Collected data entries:
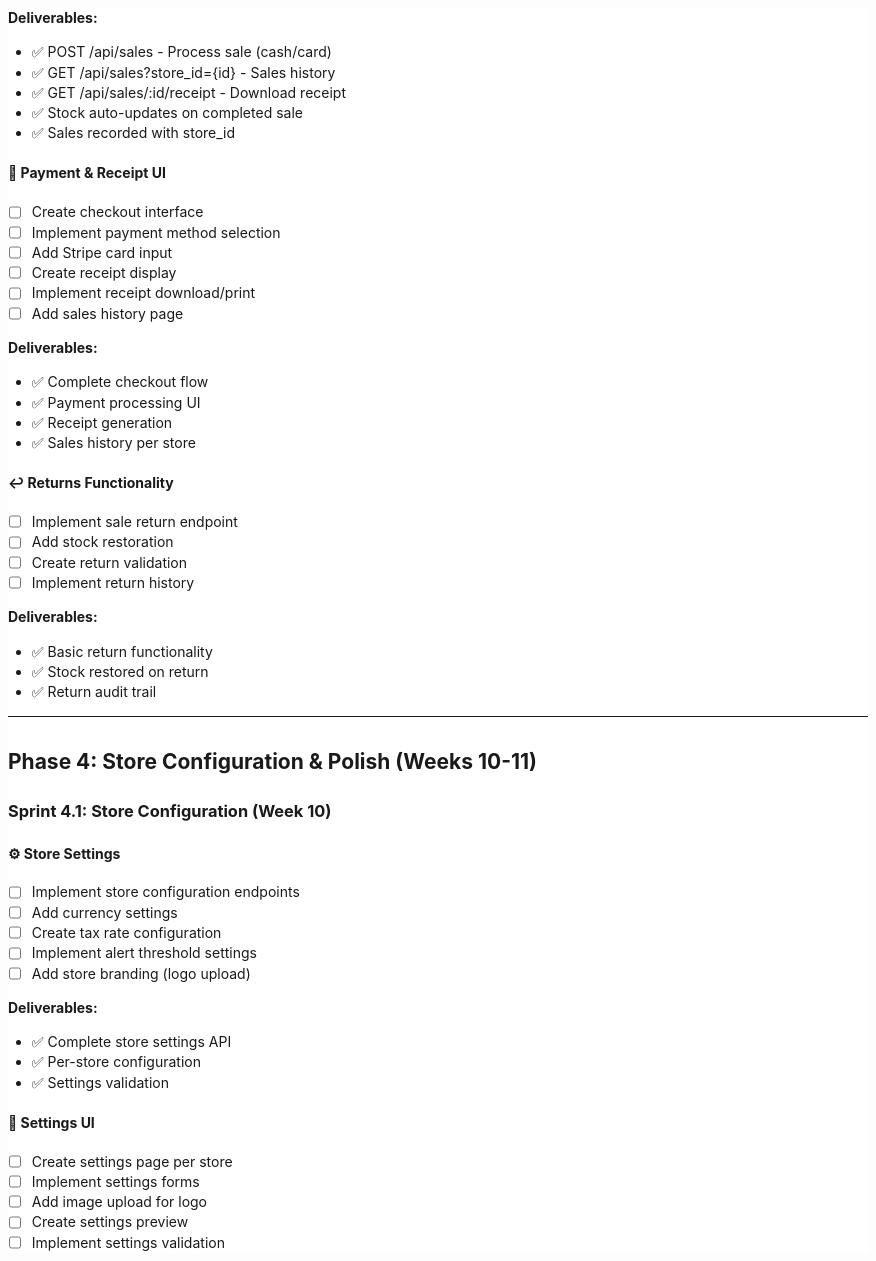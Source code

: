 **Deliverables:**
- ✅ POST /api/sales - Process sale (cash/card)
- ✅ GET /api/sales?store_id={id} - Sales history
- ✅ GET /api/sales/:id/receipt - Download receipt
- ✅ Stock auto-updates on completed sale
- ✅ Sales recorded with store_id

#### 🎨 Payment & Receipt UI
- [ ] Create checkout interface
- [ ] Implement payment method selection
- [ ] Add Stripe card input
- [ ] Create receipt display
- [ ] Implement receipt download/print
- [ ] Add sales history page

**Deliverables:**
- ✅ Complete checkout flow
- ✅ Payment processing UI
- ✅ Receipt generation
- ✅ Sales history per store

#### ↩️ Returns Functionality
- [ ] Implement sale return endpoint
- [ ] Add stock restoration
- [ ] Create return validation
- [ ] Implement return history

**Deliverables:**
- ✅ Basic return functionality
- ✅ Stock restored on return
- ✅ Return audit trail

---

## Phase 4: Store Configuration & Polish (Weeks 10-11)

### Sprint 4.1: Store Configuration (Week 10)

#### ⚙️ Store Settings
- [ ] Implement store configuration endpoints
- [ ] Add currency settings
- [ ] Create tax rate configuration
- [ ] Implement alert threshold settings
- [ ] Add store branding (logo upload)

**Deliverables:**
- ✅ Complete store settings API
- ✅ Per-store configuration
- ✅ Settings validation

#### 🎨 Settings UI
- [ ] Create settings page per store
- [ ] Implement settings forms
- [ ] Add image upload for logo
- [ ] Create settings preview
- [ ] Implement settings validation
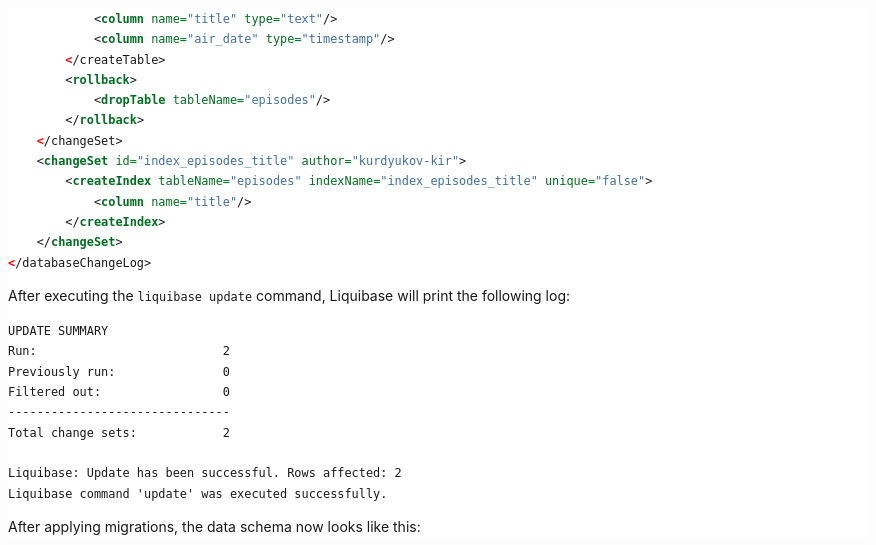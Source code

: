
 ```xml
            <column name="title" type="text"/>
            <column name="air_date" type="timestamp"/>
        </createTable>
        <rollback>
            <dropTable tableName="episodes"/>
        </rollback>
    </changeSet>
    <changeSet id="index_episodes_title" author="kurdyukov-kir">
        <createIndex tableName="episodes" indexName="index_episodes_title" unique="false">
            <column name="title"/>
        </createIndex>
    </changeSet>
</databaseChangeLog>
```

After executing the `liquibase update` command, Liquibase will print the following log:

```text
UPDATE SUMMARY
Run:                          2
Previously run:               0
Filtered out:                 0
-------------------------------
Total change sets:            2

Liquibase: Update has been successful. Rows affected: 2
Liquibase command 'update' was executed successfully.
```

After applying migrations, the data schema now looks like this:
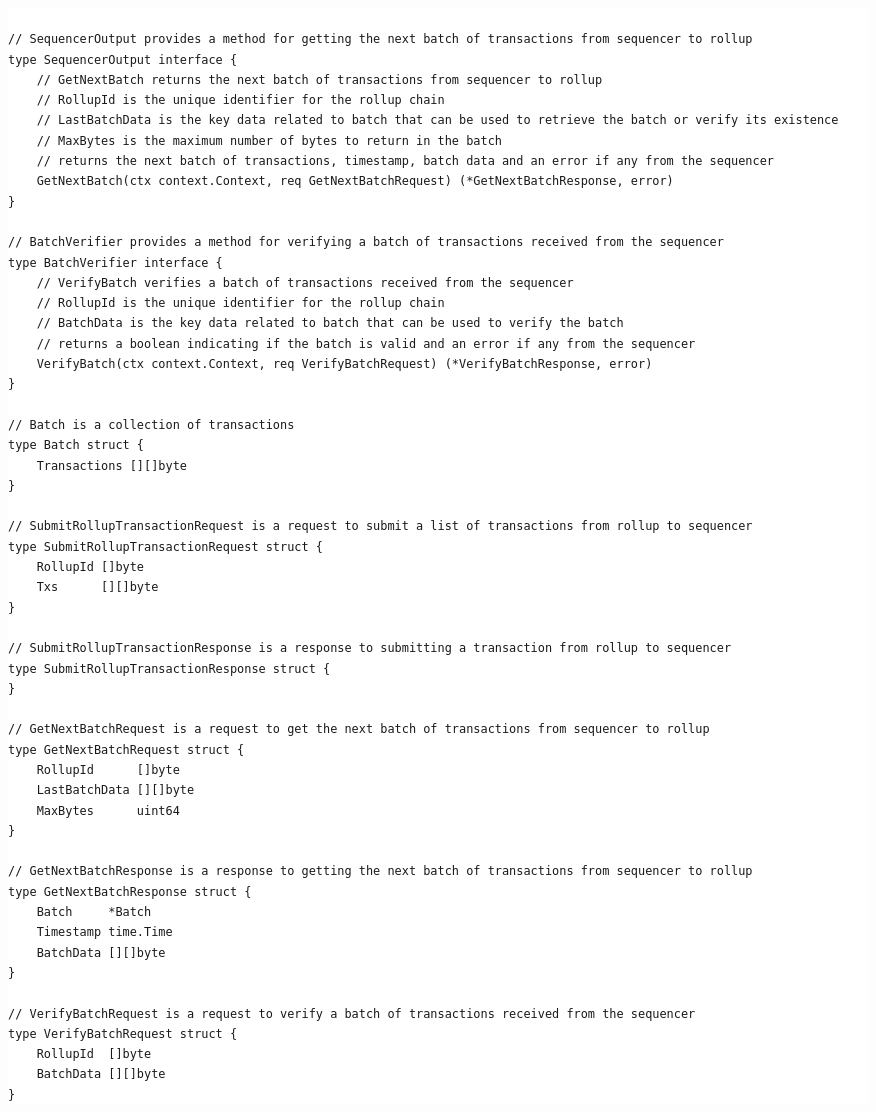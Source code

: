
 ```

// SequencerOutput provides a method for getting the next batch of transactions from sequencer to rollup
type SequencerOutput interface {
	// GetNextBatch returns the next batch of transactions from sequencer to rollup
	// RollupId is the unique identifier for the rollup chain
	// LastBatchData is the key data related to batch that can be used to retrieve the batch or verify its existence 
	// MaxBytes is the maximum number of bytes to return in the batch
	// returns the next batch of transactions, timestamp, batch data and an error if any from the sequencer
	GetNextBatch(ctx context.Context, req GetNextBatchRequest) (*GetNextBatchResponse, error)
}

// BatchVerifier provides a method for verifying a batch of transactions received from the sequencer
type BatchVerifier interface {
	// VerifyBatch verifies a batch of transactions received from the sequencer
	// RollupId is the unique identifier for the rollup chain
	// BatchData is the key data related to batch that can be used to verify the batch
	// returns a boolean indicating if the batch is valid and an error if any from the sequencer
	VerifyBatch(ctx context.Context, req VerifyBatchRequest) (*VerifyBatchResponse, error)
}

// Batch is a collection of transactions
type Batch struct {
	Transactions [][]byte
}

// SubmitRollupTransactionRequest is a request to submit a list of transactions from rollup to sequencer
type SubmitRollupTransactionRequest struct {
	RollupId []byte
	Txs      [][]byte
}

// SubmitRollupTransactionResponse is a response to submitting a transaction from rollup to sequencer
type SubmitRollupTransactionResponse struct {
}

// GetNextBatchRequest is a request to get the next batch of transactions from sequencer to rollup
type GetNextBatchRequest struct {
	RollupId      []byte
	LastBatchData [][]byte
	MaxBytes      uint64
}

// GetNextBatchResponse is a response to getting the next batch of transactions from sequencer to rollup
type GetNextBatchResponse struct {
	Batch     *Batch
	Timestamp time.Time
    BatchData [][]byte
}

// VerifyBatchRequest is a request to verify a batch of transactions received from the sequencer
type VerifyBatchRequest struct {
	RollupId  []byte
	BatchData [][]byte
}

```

• [Your task]: Filter the entries above down to the lines that contain the word "GetNextBatchRequest".

• [Exercise response]:
	GetNextBatch(ctx context.Context, req GetNextBatchRequest) (*GetNextBatchResponse, error)
// GetNextBatchRequest is a request to get the next batch of transactions from sequencer to rollup
type GetNextBatchRequest struct {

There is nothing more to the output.